ILMT server placement

Single ILMT server per environment is typical. Place it in a network segment that can reach every agent. Plan for high availability where the IBM estate is large.

Agent and scanner coverage

Agents are deployed on every host running eligible IBM software. The deployment plan should walk physical, virtualized, and container environments. Missing a single tier produces the audit gap.

Network and air gapped

Where direct network access is restricted, a relay or disconnected scan pattern is supported. Document it. Auditors ask.

Scanner coverage

Coverage gaps are the most common audit issue. A few patterns recur across estates.

Physical and virtualized hosts

Every eligible host gets an agent. No sampling. Verify against your CMDB or hypervisor inventory each quarter.

Container environments

Container coverage is the fastest growing gap. ILMT supports Kubernetes and OpenShift container scanning. The deployment pattern is different from a traditional VM.

Public cloud workloads

IBM software running on EC2, Azure, GCP, or IBM Cloud is in scope. The deployment pattern depends on the cloud and the instance type. Marketplace images sometimes ship with agents pre installed. Verify.

The product works. Most failed ILMT audits are deployment failures, not licensing failures.

Reporting and retention

Reports are the artifact the auditor will ask for first. Their absence is taken as failure.

Scan frequency floor

Scans must run at least every ninety days on every eligible host. We recommend monthly to leave headroom for missed scans. Quarterly is the contractual floor.

Two year retention minimum

Reports must be retained for at least two years and produced on demand during audit. Many enterprises lose reports during ILMT upgrades. Build retention into the upgrade plan.

Quarterly internal sign off

We recommend a quarterly internal sign off on ILMT coverage by the IBM software owner. It is the cheapest single control against audit risk.

Deployment gotchas

Five gotchas explain almost every failed ILMT audit we have seen.
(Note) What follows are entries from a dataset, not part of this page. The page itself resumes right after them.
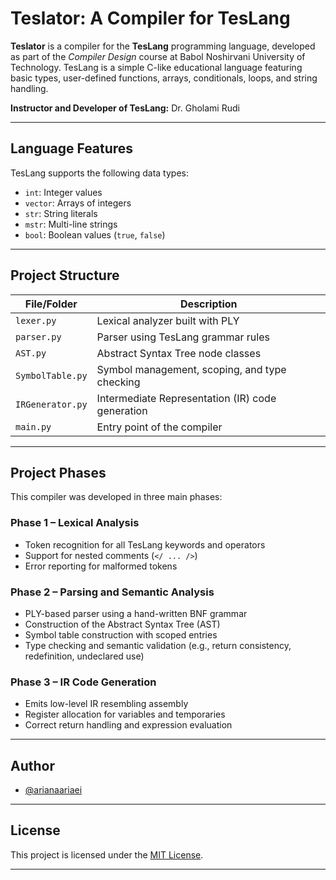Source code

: # Teslator: A Compiler for TesLang

**Teslator** is a compiler for the **TesLang** programming language, developed as part of the *Compiler Design* course at Babol Noshirvani University of Technology. TesLang is a simple C-like educational language featuring basic types, user-defined functions, arrays, conditionals, loops, and string handling.


**Instructor and Developer of TesLang:** Dr. Gholami Rudi

---

## Language Features

TesLang supports the following data types:

- `int`: Integer values  
- `vector`: Arrays of integers  
- `str`: String literals  
- `mstr`: Multi-line strings  
- `bool`: Boolean values (`true`, `false`)

---

## Project Structure

| File/Folder         | Description                                      |
|---------------------|--------------------------------------------------|
| `lexer.py`          | Lexical analyzer built with PLY                  |
| `parser.py`         | Parser using TesLang grammar rules               |
| `AST.py`            | Abstract Syntax Tree node classes                |
| `SymbolTable.py`    | Symbol management, scoping, and type checking    |
| `IRGenerator.py`    | Intermediate Representation (IR) code generation |
| `main.py`           | Entry point of the compiler                      |

---

## Project Phases

This compiler was developed in three main phases:

### Phase 1 – Lexical Analysis
- Token recognition for all TesLang keywords and operators  
- Support for nested comments (`</ ... />`)  
- Error reporting for malformed tokens  

### Phase 2 – Parsing and Semantic Analysis
- PLY-based parser using a hand-written BNF grammar  
- Construction of the Abstract Syntax Tree (AST)  
- Symbol table construction with scoped entries  
- Type checking and semantic validation (e.g., return consistency, redefinition, undeclared use)  

### Phase 3 – IR Code Generation
- Emits low-level IR resembling assembly  
- Register allocation for variables and temporaries  
- Correct return handling and expression evaluation  

---

## Author

- [@arianaariaei](https://github.com/arianaariaei)  

---

## License

This project is licensed under the [MIT License](LICENSE).

---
Missed hosts after VMotion or live migration

Agents fall off after live migration in some configurations. Quarterly reconciliation against the hypervisor inventory catches this. Without reconciliation, gaps accumulate quietly.

Upgrade gaps

ILMT upgrades occasionally lose historical reports if retention is not preserved. Plan the upgrade with the auditor question in mind, not just the technical task.

Container exclusions

Containers running eligible IBM software are in scope. Treating them as exempt is the single biggest emerging audit issue we see.

Suggested reading

• IBM PVU licensing. Cross vendor reading from the wider library.
• IBM audit defense playbook. Cross vendor reading from the wider library.
• IBM software audit defense 2026. Cross vendor reading from the wider library.

What to do next

1. Inventory every host running eligible IBM software across physical, virtual, container, and cloud.
2. Reconcile against your ILMT scan list.
3. Identify scan frequency gaps over the last twelve months.
4. Confirm report retention of at least two years.
5. Build a quarterly internal sign off on ILMT coverage.
6. Add container and cloud workloads to the scan plan if they are not already there.
7. Contact us if you receive an IBM audit notice and ILMT coverage is uncertain.
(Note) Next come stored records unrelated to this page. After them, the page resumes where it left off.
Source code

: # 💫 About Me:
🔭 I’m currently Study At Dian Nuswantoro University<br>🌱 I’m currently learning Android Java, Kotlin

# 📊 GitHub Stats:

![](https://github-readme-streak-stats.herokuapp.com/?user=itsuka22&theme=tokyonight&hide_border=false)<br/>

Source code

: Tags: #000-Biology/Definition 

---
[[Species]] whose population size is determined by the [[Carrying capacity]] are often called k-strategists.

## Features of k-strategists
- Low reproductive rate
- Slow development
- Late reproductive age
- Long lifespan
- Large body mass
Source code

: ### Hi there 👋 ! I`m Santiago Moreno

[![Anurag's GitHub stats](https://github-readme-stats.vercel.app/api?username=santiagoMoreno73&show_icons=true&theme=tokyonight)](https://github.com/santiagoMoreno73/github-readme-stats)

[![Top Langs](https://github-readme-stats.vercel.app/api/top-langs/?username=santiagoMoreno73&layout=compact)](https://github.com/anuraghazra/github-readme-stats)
Frequently asked questions

How often do IBM audits actually check ILMT?

Every IBM sub capacity audit checks ILMT. It is the gate to the sub capacity entitlement and the first artifact auditors request.

What happens if a scan is missed?

A single missed scan does not automatically collapse sub capacity, but a pattern of missed scans can. Audit findings tend to focus on patterns more than individual gaps.

Is ILMT free?

Yes. ILMT itself does not carry a separate license fee. The cost is operational, not contractual.

Can we replace ILMT with a third party tool?

Not for IBM sub capacity entitlement. Other tools may help with inventory, but the entitlement is tied to ILMT or its successor offerings.

What about cloud and SaaS environments?

Cloud workloads running eligible IBM software are in scope. SaaS that the customer does not operate is outside the ILMT scope but inside the wider IBM licensing footprint.

Does container coverage really matter?

Yes. Containers running eligible IBM software are in scope and increasingly the focus of audit findings. Treat them as first class in the deployment plan.